◆ TASK ITEM
If a line in the material below has the word "button", copy it.

◆ SOURCE MATERIAL

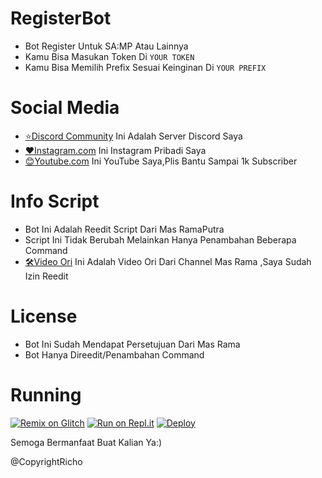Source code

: # RegisterBot
- Bot Register Untuk SA:MP Atau Lainnya
- Kamu Bisa Masukan Token Di `YOUR TOKEN`
- Kamu Bisa Memilih Prefix Sesuai Keinginan Di `YOUR PREFIX`

# Social Media
- [⭐Discord Community](https://discord.io/GbTeam) Ini Adalah Server Discord Saya 
- [❤Instagram.com](https://instagram.com/gbproject24/) Ini Instagram Pribadi Saya
- [😊Youtube.com](https://youtube.com/c/GBGAMINGID) Ini YouTube Saya,Plis Bantu Sampai 1k Subscriber

# Info Script
- Bot Ini Adalah Reedit Script Dari Mas RamaPutra
- Script Ini Tidak Berubah Melainkan Hanya Penambahan Beberapa Command
- [🛠Video Ori](https://youtu.be/BICI7vm4QE4) Ini Adalah Video Ori Dari Channel Mas Rama ,Saya Sudah Izin Reedit

# License
- Bot Ini Sudah Mendapat Persetujuan Dari Mas Rama
- Bot Hanya Direedit/Penambahan Command

# Running
[![Remix on Glitch](https://cdn.glitch.com/2703baf2-b643-4da7-ab91-7ee2a2d00b5b%2Fremix-button.svg)](https://glitch.com/edit/#!/import/github/AdiRaihan46/RegisterBot)
[![Run on Repl.it](https://repl.it/badge/github/AdiRaihan46/DiscordNukeBot)](https://repl.it/github/AdiRaihan46/RegisterBot)
[![Deploy](https://www.herokucdn.com/deploy/button.svg)](https://heroku.com/deploy?template=https://github.com/AdiRaihan46/RegisterBot)

Semoga Bermanfaat Buat Kalian Ya:)

@CopyrightRicho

◆ PROBLEM SOLUTION
[![Remix on Glitch](https://cdn.glitch.com/2703baf2-b643-4da7-ab91-7ee2a2d00b5b%2Fremix-button.svg)](https://glitch.com/edit/#!/import/github/AdiRaihan46/RegisterBot)
[![Deploy](https://www.herokucdn.com/deploy/button.svg)](https://heroku.com/deploy?template=https://github.com/AdiRaihan46/RegisterBot)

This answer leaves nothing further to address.